[Available records Boundary: Start]

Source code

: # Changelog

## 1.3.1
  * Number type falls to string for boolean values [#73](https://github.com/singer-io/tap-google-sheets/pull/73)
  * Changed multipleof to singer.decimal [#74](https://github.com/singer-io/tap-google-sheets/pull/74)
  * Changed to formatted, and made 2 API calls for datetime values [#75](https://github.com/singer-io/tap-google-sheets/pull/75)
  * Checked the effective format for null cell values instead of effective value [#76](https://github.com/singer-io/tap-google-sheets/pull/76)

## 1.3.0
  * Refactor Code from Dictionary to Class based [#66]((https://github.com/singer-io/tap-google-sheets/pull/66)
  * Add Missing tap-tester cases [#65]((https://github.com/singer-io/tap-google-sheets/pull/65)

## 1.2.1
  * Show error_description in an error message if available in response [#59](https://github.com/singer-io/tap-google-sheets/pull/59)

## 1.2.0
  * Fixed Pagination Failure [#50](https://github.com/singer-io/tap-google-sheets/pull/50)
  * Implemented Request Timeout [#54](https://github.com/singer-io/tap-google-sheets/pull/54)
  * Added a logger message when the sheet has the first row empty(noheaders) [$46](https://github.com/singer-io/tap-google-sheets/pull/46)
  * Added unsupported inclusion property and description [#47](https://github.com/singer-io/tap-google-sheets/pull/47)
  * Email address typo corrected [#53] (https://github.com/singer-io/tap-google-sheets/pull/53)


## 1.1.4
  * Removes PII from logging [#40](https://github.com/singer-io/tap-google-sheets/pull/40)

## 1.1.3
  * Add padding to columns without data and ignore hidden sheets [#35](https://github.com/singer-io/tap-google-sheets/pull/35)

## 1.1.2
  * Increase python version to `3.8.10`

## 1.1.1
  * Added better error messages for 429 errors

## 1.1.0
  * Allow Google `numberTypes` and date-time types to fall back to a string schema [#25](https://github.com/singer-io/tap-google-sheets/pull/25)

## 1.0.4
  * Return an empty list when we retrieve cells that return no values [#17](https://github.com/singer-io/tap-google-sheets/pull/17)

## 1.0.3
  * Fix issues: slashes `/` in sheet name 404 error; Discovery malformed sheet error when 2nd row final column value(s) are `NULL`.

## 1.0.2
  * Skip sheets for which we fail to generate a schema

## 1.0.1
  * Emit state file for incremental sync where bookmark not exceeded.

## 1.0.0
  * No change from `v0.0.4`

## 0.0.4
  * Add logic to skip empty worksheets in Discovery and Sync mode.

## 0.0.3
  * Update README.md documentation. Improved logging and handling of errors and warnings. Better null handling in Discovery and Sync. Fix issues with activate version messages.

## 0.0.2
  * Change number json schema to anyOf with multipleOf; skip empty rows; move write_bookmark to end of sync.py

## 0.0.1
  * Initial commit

[Available records Boundary: End]

→ **Exercise instructions**: Return the full data, every line of it, with nothing altered.

→ **Result for this exercise**:
Source code

: # Changelog

## 1.3.1
  * Number type falls to string for boolean values [#73](https://github.com/singer-io/tap-google-sheets/pull/73)
  * Changed multipleof to singer.decimal [#74](https://github.com/singer-io/tap-google-sheets/pull/74)
  * Changed to formatted, and made 2 API calls for datetime values [#75](https://github.com/singer-io/tap-google-sheets/pull/75)
  * Checked the effective format for null cell values instead of effective value [#76](https://github.com/singer-io/tap-google-sheets/pull/76)

## 1.3.0
  * Refactor Code from Dictionary to Class based [#66]((https://github.com/singer-io/tap-google-sheets/pull/66)
  * Add Missing tap-tester cases [#65]((https://github.com/singer-io/tap-google-sheets/pull/65)

## 1.2.1
  * Show error_description in an error message if available in response [#59](https://github.com/singer-io/tap-google-sheets/pull/59)

## 1.2.0
  * Fixed Pagination Failure [#50](https://github.com/singer-io/tap-google-sheets/pull/50)
  * Implemented Request Timeout [#54](https://github.com/singer-io/tap-google-sheets/pull/54)
  * Added a logger message when the sheet has the first row empty(noheaders) [$46](https://github.com/singer-io/tap-google-sheets/pull/46)
  * Added unsupported inclusion property and description [#47](https://github.com/singer-io/tap-google-sheets/pull/47)
  * Email address typo corrected [#53] (https://github.com/singer-io/tap-google-sheets/pull/53)


## 1.1.4
  * Removes PII from logging [#40](https://github.com/singer-io/tap-google-sheets/pull/40)

## 1.1.3
  * Add padding to columns without data and ignore hidden sheets [#35](https://github.com/singer-io/tap-google-sheets/pull/35)

## 1.1.2
  * Increase python version to `3.8.10`

## 1.1.1
  * Added better error messages for 429 errors

## 1.1.0
  * Allow Google `numberTypes` and date-time types to fall back to a string schema [#25](https://github.com/singer-io/tap-google-sheets/pull/25)

## 1.0.4
  * Return an empty list when we retrieve cells that return no values [#17](https://github.com/singer-io/tap-google-sheets/pull/17)

## 1.0.3
  * Fix issues: slashes `/` in sheet name 404 error; Discovery malformed sheet error when 2nd row final column value(s) are `NULL`.

## 1.0.2
  * Skip sheets for which we fail to generate a schema

## 1.0.1
  * Emit state file for incremental sync where bookmark not exceeded.

## 1.0.0
  * No change from `v0.0.4`

## 0.0.4
  * Add logic to skip empty worksheets in Discovery and Sync mode.

## 0.0.3
  * Update README.md documentation. Improved logging and handling of errors and warnings. Better null handling in Discovery and Sync. Fix issues with activate version messages.

## 0.0.2
  * Change number json schema to anyOf with multipleOf; skip empty rows; move write_bookmark to end of sync.py

## 0.0.1
  * Initial commit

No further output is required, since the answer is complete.